On Sunday night, former president Donald Trump released a statement that said his Vice President, Mike Pence, could have overturned the 2020 presidential election. But what is new here is Trump admitting, even bragging, that he wanted his VP to overturn the election.

The Washington Post notes:

Trump has expressed frustration before that Pence did not use his role to try to reject the votes of several states that Joe Biden won. But the language in Sunday’s statement was among Trump’s most explicit in publicly stating his desire.

The Washington Post

In recent weeks, a bi-partisan group in Congress has been working to change the Electoral Count Act to further clarify the vice president’s role in counting the electoral votes is purely ceremonial.

Politico’s Playbook adds:

In addition to clarifying that the VP has no authority to ignore electoral slates, raising the bar for the number of lawmakers needed to protest slates, and protecting election workers, the group is considering a legal process that would rely on a federal judge to quickly litigate any discrepancies about who won the state.

The move comes after DONALD TRUMP tried to get GOP statehouses to send rogue slates of electors on his behalf to Congress on Jan. 6. The Senate gang wants to ensure that if that were to ever happen, the legal system could quickly dispense with the matter — rather than relying on Congress to figure out how to handle the situation.

Politico Playbook

Washington attorney George Conway, a frequent Trump critic wrote on Twitter:

The answer is: The Twelfth Amendment and the Electoral Count Act of 1887 already make it entirely clear that the Vice President merely opens the envelopes. But sometimes we want to make laws even clearer so that even semiliterate psychopaths have a chance at understanding them.

George Conway

Historian Heather Cox Richardson writes Trump has finally said the quiet part out loud.

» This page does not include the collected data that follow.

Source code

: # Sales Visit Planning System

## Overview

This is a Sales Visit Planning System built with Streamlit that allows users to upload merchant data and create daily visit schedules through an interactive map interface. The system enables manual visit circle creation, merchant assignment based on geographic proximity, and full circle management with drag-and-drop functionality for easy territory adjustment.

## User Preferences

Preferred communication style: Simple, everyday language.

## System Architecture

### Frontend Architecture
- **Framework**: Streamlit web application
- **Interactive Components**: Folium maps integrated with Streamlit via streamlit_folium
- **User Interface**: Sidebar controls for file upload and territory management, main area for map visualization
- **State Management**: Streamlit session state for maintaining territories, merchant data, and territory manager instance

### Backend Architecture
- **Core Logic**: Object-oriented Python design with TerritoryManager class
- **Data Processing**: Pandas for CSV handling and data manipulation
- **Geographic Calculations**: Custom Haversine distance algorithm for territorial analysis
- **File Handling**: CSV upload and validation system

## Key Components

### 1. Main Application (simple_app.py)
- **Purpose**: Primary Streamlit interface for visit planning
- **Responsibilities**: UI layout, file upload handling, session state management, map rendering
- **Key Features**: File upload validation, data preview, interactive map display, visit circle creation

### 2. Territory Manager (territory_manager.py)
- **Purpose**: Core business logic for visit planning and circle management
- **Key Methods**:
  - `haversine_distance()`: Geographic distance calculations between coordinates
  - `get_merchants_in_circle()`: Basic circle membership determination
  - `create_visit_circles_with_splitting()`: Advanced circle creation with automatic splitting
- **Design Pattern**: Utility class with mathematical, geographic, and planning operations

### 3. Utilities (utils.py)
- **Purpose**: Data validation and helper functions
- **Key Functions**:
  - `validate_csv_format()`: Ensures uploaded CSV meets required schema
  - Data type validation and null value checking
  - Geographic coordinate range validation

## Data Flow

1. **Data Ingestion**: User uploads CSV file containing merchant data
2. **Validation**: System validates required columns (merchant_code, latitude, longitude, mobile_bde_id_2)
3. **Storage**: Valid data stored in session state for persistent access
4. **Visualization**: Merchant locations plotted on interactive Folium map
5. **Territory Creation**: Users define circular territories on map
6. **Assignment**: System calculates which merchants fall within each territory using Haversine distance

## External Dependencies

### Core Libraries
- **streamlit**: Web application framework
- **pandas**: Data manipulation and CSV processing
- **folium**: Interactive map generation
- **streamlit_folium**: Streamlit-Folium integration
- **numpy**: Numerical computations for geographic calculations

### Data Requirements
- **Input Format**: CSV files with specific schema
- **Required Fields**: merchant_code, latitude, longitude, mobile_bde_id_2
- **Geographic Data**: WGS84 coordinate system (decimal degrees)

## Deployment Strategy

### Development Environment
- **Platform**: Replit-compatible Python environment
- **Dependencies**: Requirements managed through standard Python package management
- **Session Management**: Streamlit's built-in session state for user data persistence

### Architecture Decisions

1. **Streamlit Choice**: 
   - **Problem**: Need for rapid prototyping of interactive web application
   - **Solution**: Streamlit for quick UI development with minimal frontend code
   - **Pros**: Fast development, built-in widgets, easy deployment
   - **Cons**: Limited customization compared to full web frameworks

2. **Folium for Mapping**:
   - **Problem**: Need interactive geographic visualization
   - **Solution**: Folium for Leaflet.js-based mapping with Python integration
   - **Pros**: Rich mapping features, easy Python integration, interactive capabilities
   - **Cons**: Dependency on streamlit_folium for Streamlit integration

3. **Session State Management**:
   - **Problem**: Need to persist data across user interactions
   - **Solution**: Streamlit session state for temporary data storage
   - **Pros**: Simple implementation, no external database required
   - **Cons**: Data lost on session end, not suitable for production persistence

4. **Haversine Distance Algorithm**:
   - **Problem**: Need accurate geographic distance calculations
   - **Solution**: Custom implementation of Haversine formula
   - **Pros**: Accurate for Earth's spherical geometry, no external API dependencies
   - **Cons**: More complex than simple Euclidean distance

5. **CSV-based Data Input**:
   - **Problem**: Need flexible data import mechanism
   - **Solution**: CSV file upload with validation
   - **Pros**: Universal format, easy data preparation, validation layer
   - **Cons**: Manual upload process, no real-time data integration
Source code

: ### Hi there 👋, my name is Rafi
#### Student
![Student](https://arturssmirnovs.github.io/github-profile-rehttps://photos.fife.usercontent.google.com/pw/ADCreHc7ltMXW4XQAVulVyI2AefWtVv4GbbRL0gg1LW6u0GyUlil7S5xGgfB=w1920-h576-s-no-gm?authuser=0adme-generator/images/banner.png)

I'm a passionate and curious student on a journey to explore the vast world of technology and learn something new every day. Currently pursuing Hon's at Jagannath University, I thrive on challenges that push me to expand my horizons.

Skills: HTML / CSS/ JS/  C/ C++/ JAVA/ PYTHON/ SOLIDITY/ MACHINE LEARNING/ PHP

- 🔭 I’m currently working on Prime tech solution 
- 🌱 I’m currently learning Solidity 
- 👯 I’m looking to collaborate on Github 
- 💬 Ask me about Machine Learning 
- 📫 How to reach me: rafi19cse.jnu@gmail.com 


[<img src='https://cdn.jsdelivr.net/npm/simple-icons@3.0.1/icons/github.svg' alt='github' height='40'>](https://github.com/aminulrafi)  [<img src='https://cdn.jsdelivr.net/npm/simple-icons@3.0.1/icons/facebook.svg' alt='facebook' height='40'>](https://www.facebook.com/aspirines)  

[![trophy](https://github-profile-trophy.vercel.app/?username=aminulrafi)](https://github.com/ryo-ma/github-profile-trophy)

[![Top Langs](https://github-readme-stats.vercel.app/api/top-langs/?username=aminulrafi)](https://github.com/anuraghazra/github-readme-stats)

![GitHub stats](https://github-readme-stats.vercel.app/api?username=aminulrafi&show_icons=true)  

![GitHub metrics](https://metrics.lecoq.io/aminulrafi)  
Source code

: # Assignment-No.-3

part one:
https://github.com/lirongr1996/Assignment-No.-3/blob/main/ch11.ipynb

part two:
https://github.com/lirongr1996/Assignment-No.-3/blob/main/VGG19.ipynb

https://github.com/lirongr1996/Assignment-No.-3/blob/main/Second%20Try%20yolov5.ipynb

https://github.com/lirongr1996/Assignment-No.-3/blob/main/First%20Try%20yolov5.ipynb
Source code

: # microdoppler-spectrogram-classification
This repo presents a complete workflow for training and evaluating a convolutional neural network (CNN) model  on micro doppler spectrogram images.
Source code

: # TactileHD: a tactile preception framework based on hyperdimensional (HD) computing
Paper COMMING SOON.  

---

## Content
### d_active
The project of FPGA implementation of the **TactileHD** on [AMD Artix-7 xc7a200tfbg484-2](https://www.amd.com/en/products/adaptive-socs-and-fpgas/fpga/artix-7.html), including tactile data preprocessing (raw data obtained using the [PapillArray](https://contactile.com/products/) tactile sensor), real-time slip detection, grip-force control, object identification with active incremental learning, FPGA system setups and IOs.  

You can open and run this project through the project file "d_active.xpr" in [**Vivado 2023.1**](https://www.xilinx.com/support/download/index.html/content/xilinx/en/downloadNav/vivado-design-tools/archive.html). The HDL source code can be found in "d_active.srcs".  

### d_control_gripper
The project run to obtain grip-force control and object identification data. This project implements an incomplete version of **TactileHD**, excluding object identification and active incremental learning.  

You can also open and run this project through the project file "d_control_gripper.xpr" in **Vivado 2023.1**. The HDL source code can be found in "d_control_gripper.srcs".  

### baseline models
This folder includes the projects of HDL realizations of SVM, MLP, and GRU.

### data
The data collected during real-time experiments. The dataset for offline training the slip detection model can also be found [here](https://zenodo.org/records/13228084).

After more than a year of insisting he just wanted to address the problem of voter fraud, which he falsely claimed had stolen the election from him, Trump just came right out and said he wanted to overturn the results of the 2020 election. Former U.S. attorney and legal commentator Joyce White Vance wrote: “This is what prosecutors call guilty knowledge. And also, intent.” CNN’s Jim Acosta was more succinct: he tweeted, “Coup coup for Cocoa Puffs.”